==== Data provided

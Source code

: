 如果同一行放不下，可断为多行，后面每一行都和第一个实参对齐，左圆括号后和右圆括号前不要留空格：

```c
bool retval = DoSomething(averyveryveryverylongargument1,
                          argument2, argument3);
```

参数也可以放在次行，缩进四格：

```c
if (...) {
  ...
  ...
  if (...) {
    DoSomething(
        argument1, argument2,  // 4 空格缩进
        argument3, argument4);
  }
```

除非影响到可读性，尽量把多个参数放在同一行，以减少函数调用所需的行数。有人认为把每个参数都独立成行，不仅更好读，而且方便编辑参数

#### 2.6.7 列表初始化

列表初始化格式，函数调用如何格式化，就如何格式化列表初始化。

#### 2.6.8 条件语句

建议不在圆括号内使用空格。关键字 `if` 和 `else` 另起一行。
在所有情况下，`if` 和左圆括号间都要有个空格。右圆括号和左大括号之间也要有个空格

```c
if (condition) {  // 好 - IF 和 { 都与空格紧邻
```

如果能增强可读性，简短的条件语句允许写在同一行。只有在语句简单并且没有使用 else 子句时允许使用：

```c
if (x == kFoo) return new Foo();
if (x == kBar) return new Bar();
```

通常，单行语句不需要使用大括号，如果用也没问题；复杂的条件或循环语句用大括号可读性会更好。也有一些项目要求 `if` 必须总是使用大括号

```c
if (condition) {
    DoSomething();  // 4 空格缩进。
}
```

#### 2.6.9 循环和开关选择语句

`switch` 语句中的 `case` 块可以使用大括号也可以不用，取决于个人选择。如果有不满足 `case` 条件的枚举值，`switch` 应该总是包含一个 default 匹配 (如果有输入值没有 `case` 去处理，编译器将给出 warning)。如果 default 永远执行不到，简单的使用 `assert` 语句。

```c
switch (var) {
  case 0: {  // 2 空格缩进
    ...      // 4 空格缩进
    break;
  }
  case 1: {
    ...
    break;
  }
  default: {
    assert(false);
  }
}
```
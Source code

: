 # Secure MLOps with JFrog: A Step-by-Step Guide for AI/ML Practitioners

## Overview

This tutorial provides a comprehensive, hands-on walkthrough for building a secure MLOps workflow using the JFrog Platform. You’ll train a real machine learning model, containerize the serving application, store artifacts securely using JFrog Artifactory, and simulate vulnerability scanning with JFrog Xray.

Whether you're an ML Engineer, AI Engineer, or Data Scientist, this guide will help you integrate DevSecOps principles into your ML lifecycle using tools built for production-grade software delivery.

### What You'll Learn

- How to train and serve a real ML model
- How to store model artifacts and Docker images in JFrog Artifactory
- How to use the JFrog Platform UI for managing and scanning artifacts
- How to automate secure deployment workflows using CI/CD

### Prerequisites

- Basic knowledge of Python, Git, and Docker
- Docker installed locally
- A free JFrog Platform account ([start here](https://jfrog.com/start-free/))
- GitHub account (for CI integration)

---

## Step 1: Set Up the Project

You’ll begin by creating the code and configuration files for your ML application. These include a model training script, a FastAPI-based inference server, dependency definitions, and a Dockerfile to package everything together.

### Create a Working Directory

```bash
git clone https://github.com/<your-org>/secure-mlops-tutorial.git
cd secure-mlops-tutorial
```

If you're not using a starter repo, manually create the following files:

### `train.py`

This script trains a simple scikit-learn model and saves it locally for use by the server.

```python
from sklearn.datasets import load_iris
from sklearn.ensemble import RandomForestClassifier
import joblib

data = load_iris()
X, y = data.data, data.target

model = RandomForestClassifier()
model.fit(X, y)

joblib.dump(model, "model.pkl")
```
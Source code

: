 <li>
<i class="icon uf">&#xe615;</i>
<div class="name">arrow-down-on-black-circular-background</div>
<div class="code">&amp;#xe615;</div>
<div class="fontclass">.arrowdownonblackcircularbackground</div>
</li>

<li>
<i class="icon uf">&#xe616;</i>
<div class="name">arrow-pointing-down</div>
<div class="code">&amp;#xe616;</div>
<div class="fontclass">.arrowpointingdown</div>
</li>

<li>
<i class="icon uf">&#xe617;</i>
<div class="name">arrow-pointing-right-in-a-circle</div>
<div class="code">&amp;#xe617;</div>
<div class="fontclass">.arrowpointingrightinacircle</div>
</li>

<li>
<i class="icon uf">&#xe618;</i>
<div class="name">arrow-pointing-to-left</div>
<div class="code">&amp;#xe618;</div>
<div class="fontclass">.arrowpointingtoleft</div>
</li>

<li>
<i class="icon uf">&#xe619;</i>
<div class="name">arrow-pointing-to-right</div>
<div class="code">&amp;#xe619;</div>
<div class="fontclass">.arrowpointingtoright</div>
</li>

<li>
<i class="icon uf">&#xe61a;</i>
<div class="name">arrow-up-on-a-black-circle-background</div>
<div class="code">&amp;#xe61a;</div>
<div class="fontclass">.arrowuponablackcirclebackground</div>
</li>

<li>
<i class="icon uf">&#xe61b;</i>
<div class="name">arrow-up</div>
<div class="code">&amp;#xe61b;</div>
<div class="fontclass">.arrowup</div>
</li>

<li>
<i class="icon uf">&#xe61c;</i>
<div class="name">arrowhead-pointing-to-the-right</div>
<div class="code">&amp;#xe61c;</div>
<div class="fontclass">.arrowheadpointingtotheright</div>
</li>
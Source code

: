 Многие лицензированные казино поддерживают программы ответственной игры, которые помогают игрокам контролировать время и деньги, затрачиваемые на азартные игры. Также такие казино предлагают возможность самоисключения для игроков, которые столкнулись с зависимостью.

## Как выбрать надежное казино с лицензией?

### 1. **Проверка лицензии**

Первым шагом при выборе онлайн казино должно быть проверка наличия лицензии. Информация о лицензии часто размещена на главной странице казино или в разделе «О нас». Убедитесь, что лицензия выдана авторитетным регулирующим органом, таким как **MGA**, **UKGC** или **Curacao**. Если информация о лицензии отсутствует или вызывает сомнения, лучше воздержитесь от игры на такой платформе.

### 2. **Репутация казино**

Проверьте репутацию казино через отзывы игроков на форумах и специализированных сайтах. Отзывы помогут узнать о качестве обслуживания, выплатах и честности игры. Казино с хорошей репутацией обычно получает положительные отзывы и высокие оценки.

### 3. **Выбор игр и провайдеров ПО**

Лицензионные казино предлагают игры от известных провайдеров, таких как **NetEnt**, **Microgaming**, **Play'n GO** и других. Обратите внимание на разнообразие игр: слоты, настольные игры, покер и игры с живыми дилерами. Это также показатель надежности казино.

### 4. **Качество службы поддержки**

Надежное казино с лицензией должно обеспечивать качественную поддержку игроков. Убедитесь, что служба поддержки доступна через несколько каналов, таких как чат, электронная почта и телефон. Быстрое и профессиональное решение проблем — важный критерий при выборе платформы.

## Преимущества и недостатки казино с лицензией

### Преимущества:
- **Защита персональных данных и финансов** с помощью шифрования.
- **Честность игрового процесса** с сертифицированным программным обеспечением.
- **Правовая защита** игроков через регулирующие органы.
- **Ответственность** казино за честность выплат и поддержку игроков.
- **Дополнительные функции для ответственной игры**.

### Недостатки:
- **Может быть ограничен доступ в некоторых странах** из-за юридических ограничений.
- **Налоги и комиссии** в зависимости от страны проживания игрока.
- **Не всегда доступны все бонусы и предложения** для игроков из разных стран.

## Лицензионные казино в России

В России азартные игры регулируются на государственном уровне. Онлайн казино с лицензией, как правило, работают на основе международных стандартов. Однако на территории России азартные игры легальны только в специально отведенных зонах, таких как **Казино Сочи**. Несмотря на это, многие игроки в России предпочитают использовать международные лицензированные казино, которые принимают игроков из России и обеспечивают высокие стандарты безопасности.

========

#### Instructions to follow
Every line holding the string "server" should be copied here, so please find those lines in the data.

#### Response to this task
You’ll begin by creating the code and configuration files for your ML application. These include a model training script, a FastAPI-based inference server, dependency definitions, and a Dockerfile to package everything together.
This script trains a simple scikit-learn model and saves it locally for use by the server.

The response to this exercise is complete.